Banks in Tennessee wrote about $6.5 billion in loans before the money ran out less than two weeks after applications launched for the $349 billion Paycheck Protection Program. Congress was grappling Tuesday to reach a deal to dump another $500 billion into the system for businesses left out in the cold when banks stopped taking applications on Thursday.

Robert K. Fisher, a commercial Realtor with Keller Williams, was in that group.

"To me, I think the real issue is there seemed to be two start dates," said Fisher, who banks with Truist Bank, formerly SunTrust. "The bigger companies got invited on the first start date, and I had to apply on the second start date, so I'm suspicious that the money ran out with the first people and maybe no one in the second batch even got any money."

While a spokesman for Truist Bank said the bank did not stagger applications, some banks, including First Horizon, opened the process in phases to manage the deluge. Anyone who has already applied will be in line when the process resumes, Dale said.

"We did have some that had their application in and complete but the clock ran out," Dale said. "We will prioritize those that had their application in and the money ran out, but once we get the green light we will also start accepting new applications."

First Horizon wrote about $1.6 billion of Paycheck Protection Program loans, including $175 million to Chattanooga businesses, before the federal relief program was depleted. First Horizon received 8,500 loan requests across the state, including over 500 in Chattanooga, but was able to fund just over a third of all of the requests.

Pinnacle Financial Partners processed about 6,000 applications and made approvals for $1.8 billion, and there are another 5,500 applications waiting in the system, said Joe Bass, Pinnacle spokesman.

"We have not stopped running," he said. "We're reviewing applications by hand and uploading them so we can send a boatload of applications to the [Small Business Administration]."

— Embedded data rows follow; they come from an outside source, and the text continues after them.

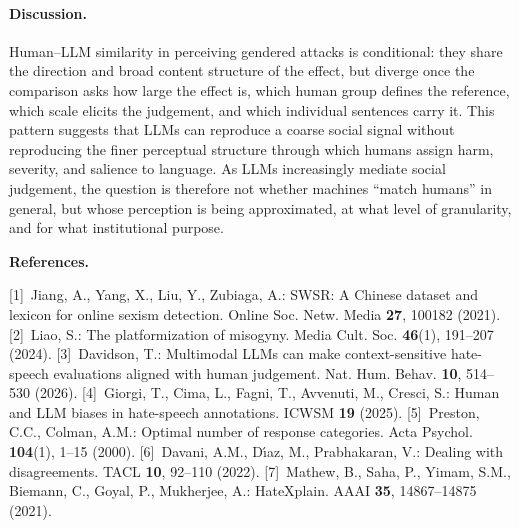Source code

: \documentclass[runningheads]{llncs}
\begin{document}
\enlargethispage{8\baselineskip}

\paragraph{Discussion.}
Human--LLM similarity in perceiving gendered attacks is conditional: they share the direction and broad content structure of the effect, but diverge once the comparison asks how large the effect is, which human group defines the reference, which scale elicits the judgement, and which individual sentences carry it. This pattern suggests that LLMs can reproduce a coarse social signal without reproducing the finer perceptual structure through which humans assign harm, severity, and salience to language. As LLMs increasingly mediate social judgement, the question is therefore not whether machines ``match humans'' in general, but whose perception is being approximated, at what level of granularity, and for what institutional purpose.

\vspace{0.3ex}
\noindent\textbf{References.}
{\scriptsize
[1]~Jiang, A., Yang, X., Liu, Y., Zubiaga, A.: SWSR: A Chinese dataset and lexicon for online sexism detection. Online Soc. Netw. Media \textbf{27}, 100182 (2021).
[2]~Liao, S.: The platformization of misogyny. Media Cult. Soc. \textbf{46}(1), 191--207 (2024).
[3]~Davidson, T.: Multimodal LLMs can make context-sensitive hate-speech evaluations aligned with human judgement. Nat. Hum. Behav. \textbf{10}, 514--530 (2026).
[4]~Giorgi, T., Cima, L., Fagni, T., Avvenuti, M., Cresci, S.: Human and LLM biases in hate-speech annotations. ICWSM \textbf{19} (2025).
[5]~Preston, C.C., Colman, A.M.: Optimal number of response categories. Acta Psychol. \textbf{104}(1), 1--15 (2000).
[6]~Davani, A.M., D\'{\i}az, M., Prabhakaran, V.: Dealing with disagreements. TACL \textbf{10}, 92--110 (2022).
[7]~Mathew, B., Saha, P., Yimam, S.M., Biemann, C., Goyal, P., Mukherjee, A.: HateXplain. AAAI \textbf{35}, 14867--14875 (2021).
\par}
\end{document}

George Wilson, CEO and co-founder of Southern Payroll and Benefits, said his four-person company saw their Payroll Protection Program funds hit their account with Pinnacle on Monday night, and money from their Economic Injury Disaster Loan application showed up Tuesday morning.

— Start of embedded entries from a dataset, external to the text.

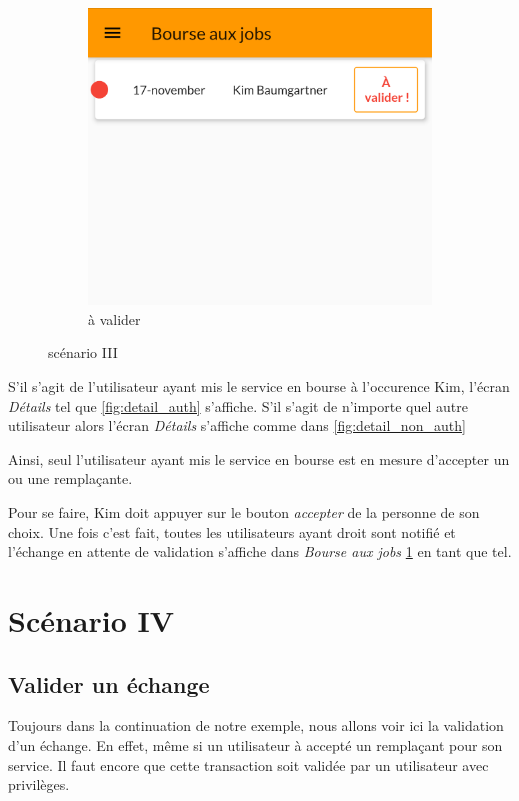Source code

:\begin{figure}[!h]
\begin{subfigure}{.3\textwidth}
        \end{subfigure}
        \begin{subfigure}{.3\textwidth}
            \centering
            \includegraphics[width=0.9\linewidth]{screenshots/scenario_03/a_valider.png}
            \caption{à valider}
            \label{fig:a_valider}
        \end{subfigure}
        \caption{scénario III}
        \label{fig:scen03}
    \end{figure}

    S'il s'agit de l'utilisateur ayant mis le service en bourse à l'occurence Kim, l'écran \textit{Détails} tel que \ref{fig:detail_auth} s'affiche.
    S'il s'agit de n'importe quel autre utilisateur alors l'écran \textit{Détails} s'affiche comme dans \ref{fig:detail_non_auth}

    Ainsi, seul l'utilisateur ayant mis le service en bourse est en mesure d'accepter un ou une remplaçante. 
    
    Pour se faire, Kim doit appuyer sur le bouton \textit{accepter} de la personne de son choix. Une fois c'est fait, toutes les utilisateurs ayant droit sont notifié
    et l'échange en attente de validation s'affiche dans \textit{Bourse aux jobs} \ref{fig:a_valider} en tant que tel.

\section[Valider un échange - Scénario IV]{Scénario IV}
    \subsection*{Valider un échange}
    Toujours dans la continuation de notre exemple, nous allons voir ici 
    la validation d'un échange. En effet, même si un utilisateur
    à accepté un remplaçant pour son service. Il faut encore que cette
    transaction soit validée par un utilisateur avec privilèges.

Over the last few weeks, Southern Payroll and Benefits has shifted from a focus on business processing for their clients entirely to understanding these relief programs and helping their clients get access to them, Wilson said.

"We've got about half of our clients that have one or the other [loans], and multiple have received both," he said.

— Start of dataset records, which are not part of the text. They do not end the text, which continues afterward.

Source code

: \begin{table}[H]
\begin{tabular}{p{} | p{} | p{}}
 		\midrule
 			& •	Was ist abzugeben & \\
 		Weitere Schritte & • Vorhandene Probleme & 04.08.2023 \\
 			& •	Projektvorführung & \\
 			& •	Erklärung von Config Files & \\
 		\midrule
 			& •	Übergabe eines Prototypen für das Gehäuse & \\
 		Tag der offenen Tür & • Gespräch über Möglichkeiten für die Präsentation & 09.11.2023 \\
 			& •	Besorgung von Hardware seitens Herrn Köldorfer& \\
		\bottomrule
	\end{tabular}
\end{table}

The Economic Injury Disaster Loan program, which may be a better fit for some businesses than the Paycheck Protection Program, also ran out of money last week, said Lynn Chesnutt, director of the Tennessee Small Business Development Center. He expects Congress to refresh funding for that program at the same time they replenish the Paycheck Protection Program, Chesnutt said.

To service demand for the Paycheck Protection Program, banks had to build new systems in a matter of days that would have normally taken months to develop. The kinks in the processes are still being worked out, but they've made a lot of progress since the applications opened April 3, Chesnutt added.

"The banks have pretty much figured it out on their side," he said.

Dale said First Horizon will not have to stagger the process this time out.

"This time it's all rolled out so there's no phases," he said. "Now it's just a race to get the money. We'll be ready to run as fast as we can."